News Stories, 28 March 2008

© UNHCR/M.Sunjic
High Commissioner Guterres (left) with Slovenian Foreign Minister Dimitrij Rupel. Talks in Slovenia took place in a friendly and constructive atmosphere.

LJUBLJANA, Slovenia, March 28 (UNHCR) UN High Commissioner for Refugees António Guterres has stressed the need for a harmonized asylum system in European Union countries.

Guterres, meeting with senior Slovenian officials here on Wednesday, said current inconsistencies between national asylum systems compelled people to move around the EU in search of protection.
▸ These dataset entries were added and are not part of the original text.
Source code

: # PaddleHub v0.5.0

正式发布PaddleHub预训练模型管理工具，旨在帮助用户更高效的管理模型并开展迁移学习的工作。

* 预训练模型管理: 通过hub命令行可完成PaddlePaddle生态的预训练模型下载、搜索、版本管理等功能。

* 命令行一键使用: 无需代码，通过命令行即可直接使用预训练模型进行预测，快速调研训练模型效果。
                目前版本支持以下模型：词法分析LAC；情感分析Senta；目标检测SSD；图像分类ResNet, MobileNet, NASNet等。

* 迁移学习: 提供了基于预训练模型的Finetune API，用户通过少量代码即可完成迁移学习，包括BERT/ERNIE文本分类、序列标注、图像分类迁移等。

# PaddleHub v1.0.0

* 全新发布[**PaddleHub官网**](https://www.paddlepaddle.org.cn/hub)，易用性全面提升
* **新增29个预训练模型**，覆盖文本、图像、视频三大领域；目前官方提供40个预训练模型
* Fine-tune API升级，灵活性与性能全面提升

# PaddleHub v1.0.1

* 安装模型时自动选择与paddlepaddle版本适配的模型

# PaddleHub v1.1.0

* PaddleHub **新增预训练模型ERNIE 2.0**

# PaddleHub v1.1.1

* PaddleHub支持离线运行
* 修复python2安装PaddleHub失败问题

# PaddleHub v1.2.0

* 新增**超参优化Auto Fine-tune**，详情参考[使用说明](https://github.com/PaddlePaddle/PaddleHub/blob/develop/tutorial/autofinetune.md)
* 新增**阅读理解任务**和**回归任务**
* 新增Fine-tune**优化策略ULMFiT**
When up to 90 percent of Iraqis seeking asylum in Sweden are recognized and zero percent get protection in Greece, they will move accordingly, Guterres explained. The lack of a harmonized asylum system encouraged asylum seekers to disappear from one country and move on to another.

The High Commissioner noted that in the public opinion this search for protection was interpreted as an abuse of the system, adding that this was not the case.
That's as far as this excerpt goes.